Stored entries
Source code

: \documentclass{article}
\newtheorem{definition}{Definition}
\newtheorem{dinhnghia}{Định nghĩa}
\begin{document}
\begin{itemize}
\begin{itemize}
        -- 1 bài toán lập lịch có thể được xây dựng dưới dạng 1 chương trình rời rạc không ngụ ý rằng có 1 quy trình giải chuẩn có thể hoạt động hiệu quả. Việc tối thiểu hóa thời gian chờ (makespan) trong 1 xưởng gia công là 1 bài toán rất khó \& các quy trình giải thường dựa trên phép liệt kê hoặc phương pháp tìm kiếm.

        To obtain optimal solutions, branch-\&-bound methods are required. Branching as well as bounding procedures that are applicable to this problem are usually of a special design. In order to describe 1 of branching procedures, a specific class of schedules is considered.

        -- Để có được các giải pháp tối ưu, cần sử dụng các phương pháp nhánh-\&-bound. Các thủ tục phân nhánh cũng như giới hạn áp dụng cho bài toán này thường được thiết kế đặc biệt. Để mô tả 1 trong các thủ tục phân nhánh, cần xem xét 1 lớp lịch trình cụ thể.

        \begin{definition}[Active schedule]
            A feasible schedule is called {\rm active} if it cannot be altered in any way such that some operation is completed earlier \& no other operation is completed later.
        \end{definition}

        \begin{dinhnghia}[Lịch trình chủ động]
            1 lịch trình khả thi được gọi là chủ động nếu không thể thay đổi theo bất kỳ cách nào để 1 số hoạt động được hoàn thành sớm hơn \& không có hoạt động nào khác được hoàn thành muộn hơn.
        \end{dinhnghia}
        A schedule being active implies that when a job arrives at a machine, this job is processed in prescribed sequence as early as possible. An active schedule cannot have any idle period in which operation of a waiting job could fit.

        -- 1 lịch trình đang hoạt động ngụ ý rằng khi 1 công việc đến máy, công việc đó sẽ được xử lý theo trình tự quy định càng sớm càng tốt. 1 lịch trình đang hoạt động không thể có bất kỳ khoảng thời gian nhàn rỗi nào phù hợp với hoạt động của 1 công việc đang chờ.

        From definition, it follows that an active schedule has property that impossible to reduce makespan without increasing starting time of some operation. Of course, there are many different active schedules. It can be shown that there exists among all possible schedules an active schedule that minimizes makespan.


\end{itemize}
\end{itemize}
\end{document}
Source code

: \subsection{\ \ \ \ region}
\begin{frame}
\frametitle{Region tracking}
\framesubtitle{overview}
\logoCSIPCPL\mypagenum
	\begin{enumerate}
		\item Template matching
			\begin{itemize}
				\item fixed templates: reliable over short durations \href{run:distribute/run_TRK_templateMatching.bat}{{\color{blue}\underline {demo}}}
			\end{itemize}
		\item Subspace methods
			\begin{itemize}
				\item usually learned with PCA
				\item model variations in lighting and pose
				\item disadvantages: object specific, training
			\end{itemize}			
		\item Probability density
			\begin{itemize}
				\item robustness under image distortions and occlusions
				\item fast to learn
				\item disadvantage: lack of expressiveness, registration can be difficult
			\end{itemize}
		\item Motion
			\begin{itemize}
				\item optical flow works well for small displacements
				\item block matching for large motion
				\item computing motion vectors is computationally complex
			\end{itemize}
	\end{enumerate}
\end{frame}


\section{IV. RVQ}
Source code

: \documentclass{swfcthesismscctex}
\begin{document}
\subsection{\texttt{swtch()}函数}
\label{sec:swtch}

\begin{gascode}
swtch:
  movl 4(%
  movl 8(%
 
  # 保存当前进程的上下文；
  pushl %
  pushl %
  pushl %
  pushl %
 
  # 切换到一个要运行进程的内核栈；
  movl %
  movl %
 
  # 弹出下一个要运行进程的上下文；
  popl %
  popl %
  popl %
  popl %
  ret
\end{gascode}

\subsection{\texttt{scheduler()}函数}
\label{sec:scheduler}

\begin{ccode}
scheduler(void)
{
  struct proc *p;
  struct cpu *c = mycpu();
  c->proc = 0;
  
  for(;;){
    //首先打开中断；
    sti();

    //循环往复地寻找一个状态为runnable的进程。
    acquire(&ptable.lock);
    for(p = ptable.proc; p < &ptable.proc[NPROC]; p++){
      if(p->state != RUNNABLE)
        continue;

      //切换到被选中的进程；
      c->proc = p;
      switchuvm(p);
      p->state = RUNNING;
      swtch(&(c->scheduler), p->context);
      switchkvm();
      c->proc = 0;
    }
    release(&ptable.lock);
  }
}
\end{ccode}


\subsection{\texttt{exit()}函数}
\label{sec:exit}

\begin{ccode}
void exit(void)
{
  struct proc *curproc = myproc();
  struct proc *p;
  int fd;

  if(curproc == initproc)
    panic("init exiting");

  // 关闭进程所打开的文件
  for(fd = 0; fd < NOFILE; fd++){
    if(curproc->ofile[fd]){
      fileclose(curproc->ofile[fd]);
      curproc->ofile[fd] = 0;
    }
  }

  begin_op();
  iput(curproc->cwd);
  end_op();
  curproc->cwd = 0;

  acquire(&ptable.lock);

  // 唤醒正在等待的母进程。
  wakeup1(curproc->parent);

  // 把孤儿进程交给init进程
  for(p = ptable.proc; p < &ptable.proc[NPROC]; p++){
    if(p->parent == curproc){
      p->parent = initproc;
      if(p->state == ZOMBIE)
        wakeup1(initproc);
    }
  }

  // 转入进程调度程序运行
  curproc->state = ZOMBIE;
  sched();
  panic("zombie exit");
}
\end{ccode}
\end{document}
==
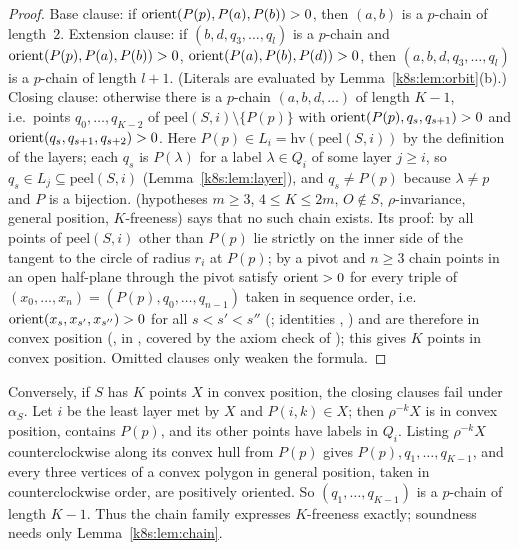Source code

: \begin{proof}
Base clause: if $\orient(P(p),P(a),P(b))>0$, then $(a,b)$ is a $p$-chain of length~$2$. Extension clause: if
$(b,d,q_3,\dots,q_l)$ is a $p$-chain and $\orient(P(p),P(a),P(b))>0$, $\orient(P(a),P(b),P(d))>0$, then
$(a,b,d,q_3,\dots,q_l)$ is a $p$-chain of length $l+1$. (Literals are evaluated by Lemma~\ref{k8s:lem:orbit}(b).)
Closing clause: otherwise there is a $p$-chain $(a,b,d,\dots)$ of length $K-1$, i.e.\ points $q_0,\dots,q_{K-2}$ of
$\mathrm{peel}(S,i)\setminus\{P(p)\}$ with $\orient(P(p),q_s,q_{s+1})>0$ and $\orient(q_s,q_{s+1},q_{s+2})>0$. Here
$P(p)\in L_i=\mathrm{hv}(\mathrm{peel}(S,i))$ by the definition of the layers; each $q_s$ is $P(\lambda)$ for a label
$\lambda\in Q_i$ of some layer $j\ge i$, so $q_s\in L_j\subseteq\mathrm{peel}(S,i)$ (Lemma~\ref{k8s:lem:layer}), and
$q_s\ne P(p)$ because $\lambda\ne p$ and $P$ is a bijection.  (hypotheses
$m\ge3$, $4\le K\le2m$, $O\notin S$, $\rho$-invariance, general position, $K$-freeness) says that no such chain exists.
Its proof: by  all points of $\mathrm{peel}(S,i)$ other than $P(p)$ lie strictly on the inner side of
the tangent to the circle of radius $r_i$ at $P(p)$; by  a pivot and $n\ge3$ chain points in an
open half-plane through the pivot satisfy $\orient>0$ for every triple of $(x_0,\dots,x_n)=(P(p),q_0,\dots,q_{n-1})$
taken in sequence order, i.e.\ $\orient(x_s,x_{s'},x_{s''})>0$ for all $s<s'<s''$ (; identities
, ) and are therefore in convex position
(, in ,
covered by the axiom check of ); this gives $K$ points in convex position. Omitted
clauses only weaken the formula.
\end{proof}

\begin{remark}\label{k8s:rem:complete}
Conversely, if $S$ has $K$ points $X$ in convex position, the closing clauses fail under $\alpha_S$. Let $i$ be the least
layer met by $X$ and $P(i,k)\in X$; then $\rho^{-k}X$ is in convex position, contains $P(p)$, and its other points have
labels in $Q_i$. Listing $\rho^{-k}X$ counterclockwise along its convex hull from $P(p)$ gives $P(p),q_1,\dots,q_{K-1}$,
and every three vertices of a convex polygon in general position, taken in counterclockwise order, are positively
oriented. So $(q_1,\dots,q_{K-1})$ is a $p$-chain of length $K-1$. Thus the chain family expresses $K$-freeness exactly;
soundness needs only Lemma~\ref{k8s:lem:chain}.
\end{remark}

### Task
Wherever the string "gives" occurs in the entries, copy that whole line.

### Expected answer
covered by the axiom check of ); this gives $K$ points in convex position. Omitted
labels in $Q_i$. Listing $\rho^{-k}X$ counterclockwise along its convex hull from $P(p)$ gives $P(p),q_1,\dots,q_{K-1}$,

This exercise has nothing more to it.